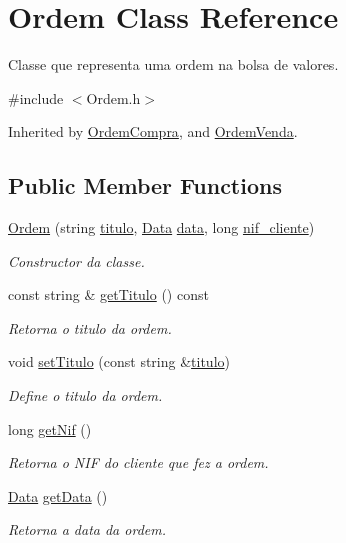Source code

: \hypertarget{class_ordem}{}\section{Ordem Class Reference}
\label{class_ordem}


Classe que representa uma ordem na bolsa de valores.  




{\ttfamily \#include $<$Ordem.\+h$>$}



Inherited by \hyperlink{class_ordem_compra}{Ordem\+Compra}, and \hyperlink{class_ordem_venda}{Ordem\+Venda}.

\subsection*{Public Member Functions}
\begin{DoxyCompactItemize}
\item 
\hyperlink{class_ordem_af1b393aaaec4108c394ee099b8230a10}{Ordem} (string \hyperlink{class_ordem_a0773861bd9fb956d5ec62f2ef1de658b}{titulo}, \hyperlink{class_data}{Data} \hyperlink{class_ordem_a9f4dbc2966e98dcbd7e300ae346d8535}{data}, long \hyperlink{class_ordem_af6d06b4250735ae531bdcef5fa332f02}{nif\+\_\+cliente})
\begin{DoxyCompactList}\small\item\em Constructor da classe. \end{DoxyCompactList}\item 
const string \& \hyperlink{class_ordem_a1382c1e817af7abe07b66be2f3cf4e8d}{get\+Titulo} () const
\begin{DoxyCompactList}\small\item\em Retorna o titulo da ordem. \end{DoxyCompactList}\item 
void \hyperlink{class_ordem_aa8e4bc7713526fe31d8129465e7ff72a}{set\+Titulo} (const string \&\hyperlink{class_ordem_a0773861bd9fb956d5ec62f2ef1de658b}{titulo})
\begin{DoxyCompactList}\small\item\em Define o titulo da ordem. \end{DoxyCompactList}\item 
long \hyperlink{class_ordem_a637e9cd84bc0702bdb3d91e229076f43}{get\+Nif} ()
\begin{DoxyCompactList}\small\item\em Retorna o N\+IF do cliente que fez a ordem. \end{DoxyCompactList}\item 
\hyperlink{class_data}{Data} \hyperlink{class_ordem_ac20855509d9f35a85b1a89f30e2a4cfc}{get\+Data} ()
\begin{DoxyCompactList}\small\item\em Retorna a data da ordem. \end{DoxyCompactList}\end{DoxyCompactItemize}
--------------------
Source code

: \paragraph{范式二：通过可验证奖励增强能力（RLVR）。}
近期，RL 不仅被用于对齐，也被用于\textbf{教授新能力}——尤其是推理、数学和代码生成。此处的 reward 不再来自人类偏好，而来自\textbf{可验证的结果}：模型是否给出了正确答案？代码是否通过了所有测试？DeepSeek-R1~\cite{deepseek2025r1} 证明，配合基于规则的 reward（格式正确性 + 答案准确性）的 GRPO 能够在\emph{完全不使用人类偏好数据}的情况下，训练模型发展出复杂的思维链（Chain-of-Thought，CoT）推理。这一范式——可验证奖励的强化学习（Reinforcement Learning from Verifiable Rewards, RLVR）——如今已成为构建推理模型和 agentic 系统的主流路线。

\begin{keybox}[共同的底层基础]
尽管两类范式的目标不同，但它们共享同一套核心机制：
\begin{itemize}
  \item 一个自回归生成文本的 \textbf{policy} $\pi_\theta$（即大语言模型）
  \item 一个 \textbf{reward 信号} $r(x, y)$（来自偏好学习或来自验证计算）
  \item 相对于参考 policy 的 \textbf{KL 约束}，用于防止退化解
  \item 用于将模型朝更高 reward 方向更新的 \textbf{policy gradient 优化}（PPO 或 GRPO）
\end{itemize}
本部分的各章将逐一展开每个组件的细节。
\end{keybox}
--------------------
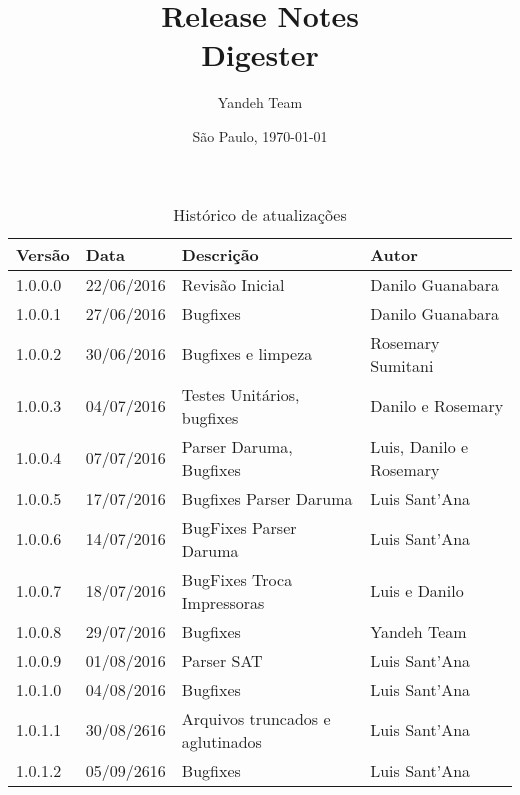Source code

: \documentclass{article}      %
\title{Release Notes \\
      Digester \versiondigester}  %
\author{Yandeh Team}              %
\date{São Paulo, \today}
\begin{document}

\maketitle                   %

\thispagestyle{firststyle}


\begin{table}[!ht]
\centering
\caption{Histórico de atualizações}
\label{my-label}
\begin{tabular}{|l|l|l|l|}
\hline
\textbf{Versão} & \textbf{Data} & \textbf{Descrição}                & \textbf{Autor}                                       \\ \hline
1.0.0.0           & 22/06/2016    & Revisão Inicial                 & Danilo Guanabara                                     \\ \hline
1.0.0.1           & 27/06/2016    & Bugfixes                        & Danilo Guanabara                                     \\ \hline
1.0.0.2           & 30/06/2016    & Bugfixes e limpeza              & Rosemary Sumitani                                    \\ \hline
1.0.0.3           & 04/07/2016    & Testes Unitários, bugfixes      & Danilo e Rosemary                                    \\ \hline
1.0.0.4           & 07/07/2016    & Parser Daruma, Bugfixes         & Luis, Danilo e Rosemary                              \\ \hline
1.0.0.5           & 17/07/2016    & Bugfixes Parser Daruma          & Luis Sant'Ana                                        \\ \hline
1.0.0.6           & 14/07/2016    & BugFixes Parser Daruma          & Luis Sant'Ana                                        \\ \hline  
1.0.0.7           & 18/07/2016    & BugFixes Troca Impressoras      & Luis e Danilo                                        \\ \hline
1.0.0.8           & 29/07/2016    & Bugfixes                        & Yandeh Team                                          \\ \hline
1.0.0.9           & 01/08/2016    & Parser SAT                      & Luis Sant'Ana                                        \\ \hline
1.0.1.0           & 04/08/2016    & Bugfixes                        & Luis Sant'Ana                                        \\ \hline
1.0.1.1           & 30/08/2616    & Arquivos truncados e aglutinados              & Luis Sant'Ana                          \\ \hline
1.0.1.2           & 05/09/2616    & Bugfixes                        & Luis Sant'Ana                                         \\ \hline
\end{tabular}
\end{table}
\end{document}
--------------------
• **Task brief**
Which lines of the listing contain the word "DoxyCompactList"? Copy each of them.

• **Your solution**
\begin{DoxyCompactList}\small\item\em Constructor da classe. \end{DoxyCompactList}\item 
\begin{DoxyCompactList}\small\item\em Retorna o titulo da ordem. \end{DoxyCompactList}\item 
\begin{DoxyCompactList}\small\item\em Define o titulo da ordem. \end{DoxyCompactList}\item 
\begin{DoxyCompactList}\small\item\em Retorna o N\+IF do cliente que fez a ordem. \end{DoxyCompactList}\item 
\begin{DoxyCompactList}\small\item\em Retorna a data da ordem. \end{DoxyCompactList}\end{DoxyCompactItemize}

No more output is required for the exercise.